Since our reliable Global Futures Bottom Indicator even got stronger, therefore we think the bottom is at hand. Furthermore our Advance-/Decline Ratio Daily shows that the market is extreamly oversold, the Global Future Trading Index and the Trin Weekly are still in bullish territory and the option market is quite scared (Daily Put/Call Ratio All CBOE Options). It could be possible that the market will go down a bit further until the the S&P 500 high line will close slightly below the 150% Fibonacci Retracement Level, before the new uptrend might start (Charts of Interest). Also most of the the Program Traders at Nyse are selling heavily into the market, which is a clearly bullish sign for contrairians and we expect the bullish 7 week cycle next week (week 05.02.2010). This setback could be seen as a great buying opportunity for latecomers.
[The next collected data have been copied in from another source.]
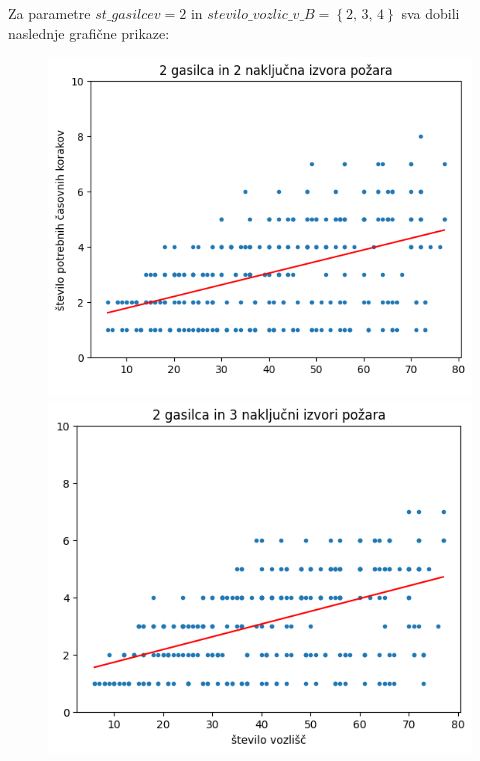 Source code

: \documentclass[a4paper, 12pt]{article}
\begin{document}
Za parametre $st\_gasilcev = 2$ in $stevilo\_vozlic\_v\_B = \left\{ 2, \, 3, \, 4 \right\}$ sva dobili
naslednje grafične prikaze:

\begin{figure}[!htb]
      \includegraphics[width=\linewidth]{plot22}
    \endminipage\hfill
      \includegraphics[width=\linewidth]{plot23}
    \endminipage\hfill

\end{figure}
\end{document}
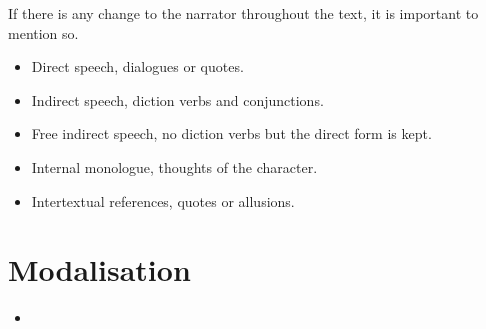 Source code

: \documentclass{article}
\begin{document}
If there is any change to the narrator throughout the text, it is important to
mention so.

\begin{itemize}
    \item Direct speech, dialogues or quotes.
    \item Indirect speech, diction verbs and conjunctions.
    \item Free indirect speech, no diction verbs but the direct form is kept.
    \item Internal monologue, thoughts of the character.
    \item Intertextual references, quotes or allusions.
\end{itemize}

\section*{Modalisation}

\begin{itemize}
    \item 
\end{itemize}
\end{document}
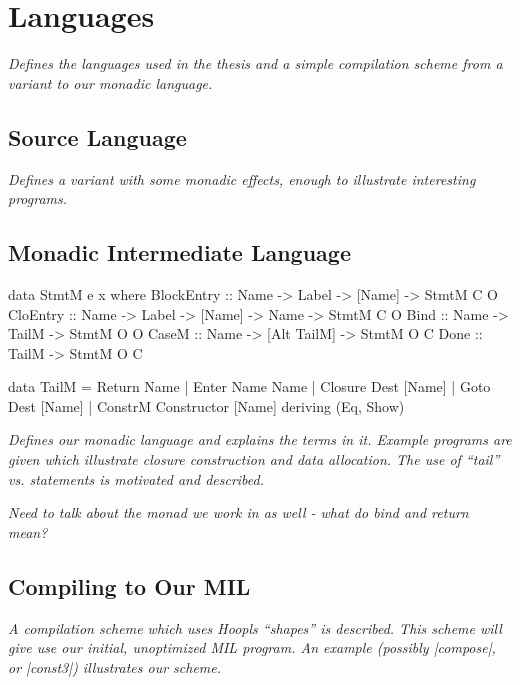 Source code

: \documentclass[12pt]{report}
\begin{document}
           {\doublespacing}{}
           \chapter{Languages}

\emph{Defines the languages used in the thesis and a simple
  compilation scheme from a \lamA variant to our monadic language. }

\section{Source Language}

\emph{Defines a \lamA variant with some monadic effects, enough to
  illustrate interesting programs.}

\section{Monadic Intermediate Language}





\begin{code}
data StmtM e x where
  BlockEntry :: Name -> Label -> [Name] -> StmtM C O
  CloEntry :: Name -> Label -> [Name] -> Name -> StmtM C O
  Bind :: Name -> TailM -> StmtM O O
  CaseM :: Name -> [Alt TailM] -> StmtM O C
  Done :: TailM -> StmtM O C

data TailM = Return Name 
  | Enter Name Name
  | Closure Dest [Name]
  | Goto Dest [Name] 
  | ConstrM Constructor [Name]
  deriving (Eq, Show)
\end{code}

\emph{Defines our monadic language and explains the terms in
  it. Example programs are given which illustrate closure construction
  and data allocation. The use of ``tail'' vs. statements is motivated
  and described. }

\emph{Need to talk about the monad we work in as well - what 
do bind and return mean?}

\section{Compiling to Our MIL}
\emph{A compilation scheme which uses Hoopls ``shapes'' is
described. This scheme will give use our initial, unoptimized
MIL program. An example (possibly |compose|, or |const3|) illustrates 
our scheme.}
\end{document}

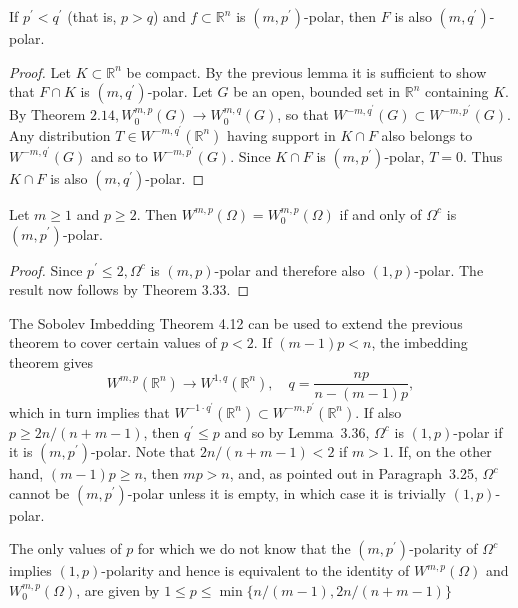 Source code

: \begin{lemma}
  If $p^{\prime}<q^{\prime}$ (that is, $p>q$) and $f \subset \mathbb{R}^n$
  is $\left(m, p^{\prime}\right)$-polar, then $F$ is also $\left(m, q^{\prime}\right)$-polar.
\end{lemma}
    
\begin{proof}
  Let $K \subset \mathbb{R}^n$ be compact. By the previous lemma it is sufficient to show that $F \cap K$ is $\left(m, q^{\prime}\right)$-polar. Let $G$ be an open, bounded set in $\mathbb{R}^n$ containing $K$. By Theorem $2.14, W_0^{m, p}(G) \rightarrow W_0^{m, q}(G)$, so that $W^{-m, q^{\prime}}(G) \subset W^{-m, p^{\prime}}(G)$. Any distribution $T \in W^{-m, q^{\prime}}\left(\mathbb{R}^n\right)$ having support in $K \cap F$ also belongs to $W^{-m, q^{\prime}}(G)$ and so to $W^{-m, p^{\prime}}(G)$. Since $K \cap F$ is $\left(m, p^{\prime}\right)$-polar, $T=0$. Thus $K \cap F$ is also $\left(m, q^{\prime}\right)$-polar.
\end{proof}


\begin{theorem}
  Let $m \geq 1$ and $p \geq 2$. Then $W^{m,p}(\Omega)=W_0^{m, p}(\Omega)$ if and only of $\Omega^c$ is $\left(m, p^{\prime}\right)$-polar.
\end{theorem}

\begin{proof}
  Since $p^{\prime} \leq 2, \Omega^c$ is $(m, p)$-polar and therefore also $(1, p)$-polar. The result now follows by Theorem 3.33.
\end{proof}

\begin{para}
  The Sobolev Imbedding Theorem 4.12 can be used to extend the previous theorem to cover certain 
  values of $p<2$. If $(m-1) p<n$, the imbedding theorem gives
  \[
  W^{m,p}\left(\mathbb{R}^n\right) \rightarrow W^{1, q}\left(\mathbb{R}^n\right), \quad q=\frac{n p}{n-(m-1) p},
  \]
  which in turn implies that $W^{-1 \cdot q^{\prime}}\left(\mathbb{R}^n\right) \subset W^{-m, p^{\prime}}\left(\mathbb{R}^n\right)$.
  If also $p \geq 2 n /(n+m-1)$, then $q^{\prime} \leq p$ and so by Lemma~3.36, $\Omega^c$
  is $(1, p)$-polar if it is $\left(m, p^{\prime}\right)$-polar. Note that $2 n /(n+m-1)<2$
  if $m>1$. If, on the other hand, $(m-1) p \geq n$, then $m p>n$, and, as pointed out in 
  Paragraph~3.25, $\Omega^c$ cannot be $\left(m, p^{\prime}\right)$-polar unless it is empty,
  in which case it is trivially $(1, p)$-polar.
  
  The only values of $p$ for which we do not know that the $\left(m, p^{\prime}\right)$-polarity 
  of $\Omega^c$ implies $(1, p)$-polarity and hence is equivalent to the identity of $W^{m,p}(\Omega)$ and $W_0^{m, p}(\Omega)$, are given by $1 \leq p \leq \min \{n /(m-1), 2 n /(n+m-1)\}$
\end{para}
(February 7th) Last week the bullish 7 week cycle came right on time and kicked off February with a rally. On Monday the Dow Jones Industrial Average rose about 120 points, or 1.2 percent and the S&P 500 gained 1.4 percent. On Tuesday the rally continued and the Dow Jones Industrial Average logged its second straight triple-digit gain, rising over 111.32 points, or 1.1 percent and the S&P 500 gained 1.3 percent. This was the best two-day gain for the broad U.S. index since October. Stocks struggled on Wednesday and on Thursday the Dow Jones Industrial Average fell below 10,000 for the first time since last November, before popping back up a few points to end at 10,002.18. The S&P 500 shed 3.1 percent and the Nasdaq dropped about 3% on that day. On Friday U.S. stocks had a stunning comeback, after being down sharply for most of the day. The Dow Jones Industrial Average was even falling below 9,900, before Smart Money was buying aggressively in the last trading hour, pushing the index above the 10,000 mark. It was already our guess last week, that the S&P 500 high line would drop below the 150% Fibonacci-Retracement-Level (Charts of Interest), before Smart Money would jump into the market. On Friday the biggest gainers were technology and materials, two of the most beaten down sectors in the recent rout.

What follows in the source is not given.